Furthermore, it should be noted that data collection may have suffered from selection and non-response bias. Surveys were send to Q-fever patients by two Q-fever patient organizations, which might have led to a selection bias. In the Netherlands, there have been approximately 4300 notified cases of Q-fever between 2007 and 2018, whereas 880 (20%) was invited for our survey through the patient and governmental organizations. Possibly, only Q-fever patients with more severe complaints were members of one of the patient organizations. This is illustrated by the large percentage of patients with QFS (59%), whereas a systematic review indicated that approximately 20–30% suffers from QFS [44]. However, the governmental patient organization targets patients with long-term complaints. Since approximately 20–30% suffers from QFS, which leads to long-term complaints, the 20% of all notified cases that was reached should comprise a large proportion of all Q-fever patients with long-term complaints. Furthermore, potentially only Q-fever patients with ongoing complaints filled out the survey.

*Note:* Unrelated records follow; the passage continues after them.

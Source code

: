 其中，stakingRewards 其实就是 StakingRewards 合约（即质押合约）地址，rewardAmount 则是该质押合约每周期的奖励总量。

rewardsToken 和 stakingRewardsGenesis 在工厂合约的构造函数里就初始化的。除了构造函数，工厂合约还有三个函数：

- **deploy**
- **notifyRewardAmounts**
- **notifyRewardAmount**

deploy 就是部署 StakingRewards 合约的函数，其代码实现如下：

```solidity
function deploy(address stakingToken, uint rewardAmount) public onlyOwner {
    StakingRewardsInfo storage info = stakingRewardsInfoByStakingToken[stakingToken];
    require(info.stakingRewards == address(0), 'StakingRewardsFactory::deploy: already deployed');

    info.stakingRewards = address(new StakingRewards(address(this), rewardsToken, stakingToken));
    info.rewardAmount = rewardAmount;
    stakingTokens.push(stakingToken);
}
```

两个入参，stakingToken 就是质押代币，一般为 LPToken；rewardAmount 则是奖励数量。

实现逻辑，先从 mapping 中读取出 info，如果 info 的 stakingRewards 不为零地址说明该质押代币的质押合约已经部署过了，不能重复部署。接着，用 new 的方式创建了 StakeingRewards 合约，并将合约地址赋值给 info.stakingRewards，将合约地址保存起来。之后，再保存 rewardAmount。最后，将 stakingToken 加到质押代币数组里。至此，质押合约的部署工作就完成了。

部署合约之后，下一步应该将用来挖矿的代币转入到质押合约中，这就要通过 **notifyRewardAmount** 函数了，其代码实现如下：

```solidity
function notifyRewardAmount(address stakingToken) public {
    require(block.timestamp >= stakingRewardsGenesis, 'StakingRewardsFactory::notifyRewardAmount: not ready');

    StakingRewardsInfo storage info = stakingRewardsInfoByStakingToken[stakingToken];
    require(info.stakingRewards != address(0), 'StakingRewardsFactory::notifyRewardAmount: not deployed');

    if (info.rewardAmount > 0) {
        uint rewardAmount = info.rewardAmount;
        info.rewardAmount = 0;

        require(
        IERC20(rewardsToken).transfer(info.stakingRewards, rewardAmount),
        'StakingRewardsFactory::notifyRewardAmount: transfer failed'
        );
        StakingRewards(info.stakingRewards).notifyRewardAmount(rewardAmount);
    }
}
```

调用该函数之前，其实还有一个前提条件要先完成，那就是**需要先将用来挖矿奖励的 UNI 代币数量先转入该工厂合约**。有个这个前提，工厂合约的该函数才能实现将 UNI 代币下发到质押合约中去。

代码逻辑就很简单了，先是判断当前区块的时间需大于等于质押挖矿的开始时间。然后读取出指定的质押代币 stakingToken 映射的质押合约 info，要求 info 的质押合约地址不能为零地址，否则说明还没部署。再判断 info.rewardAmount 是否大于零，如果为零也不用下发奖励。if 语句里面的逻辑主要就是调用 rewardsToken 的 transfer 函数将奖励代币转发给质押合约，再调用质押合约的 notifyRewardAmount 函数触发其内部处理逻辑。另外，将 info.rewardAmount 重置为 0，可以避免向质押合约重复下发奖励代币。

On the other hand, patients with severe fatigue and cognitive problems might have been unable to fill out the questionnaire. There is no certainty about the direction of the potential selection and non-response bias. However, we believe that the outcomes of our analyses were not affected by this limitation, as representativeness of the study population was not required for our research question.

Implications for future research

The results of our study suggested that fatigue was moderately captured in the EQ-5D-5L, but inclusion of a fatigue dimension in the EQ-5D could potentially improve the coverage of HRQoL. More research on the addition of a fatigue item, preferably in the EQ-5D phrasing and format, could provide more certainty on whether or not an additional fatigue item is necessary to measure HRQoL in certain patient groups. Furthermore, it would be recommended to study the differences in wording and concept of a fatigue item, and the effect of the wording on the additional value of a fatigue item for the EQ-5D-5L. For example, does the wording or concept, such as fatigue, tiredness, energy or vitality affect the added value of a bolt-on dimension? In addition, a similar study could be performed in a population of COVID-19 patients, to test whether results hold for patients experiencing persistent sequelae of other infectious disease as well. Furthermore, the added value of an additional dimension to the EQ-5D-5L could also be tested using other data, such as the results of a time trade-off analyses, since the EQ VAS is no golden standard.

Conclusion

In conclusion, fatigue and cognitive problems are partially captured by the EQ-5D-5L dimensions in a population of Q-fever patients who reported at a large-scale severe fatigue and cognitive problems. Adding a fatigue dimension to the EQ-5D-5L slightly increased the explained variance of the EQ VAS. In contrast to fatigue, adding a cognition dimension to the EQ-5D-5L had no effect on the explained variance. Therefore, addition of a fatigue dimension to the EQ-5D-5L might further increase the explained variance of the EQ-5D-5L for the EQ VAS in patients experiencing persistent sequelae of other infectious disease.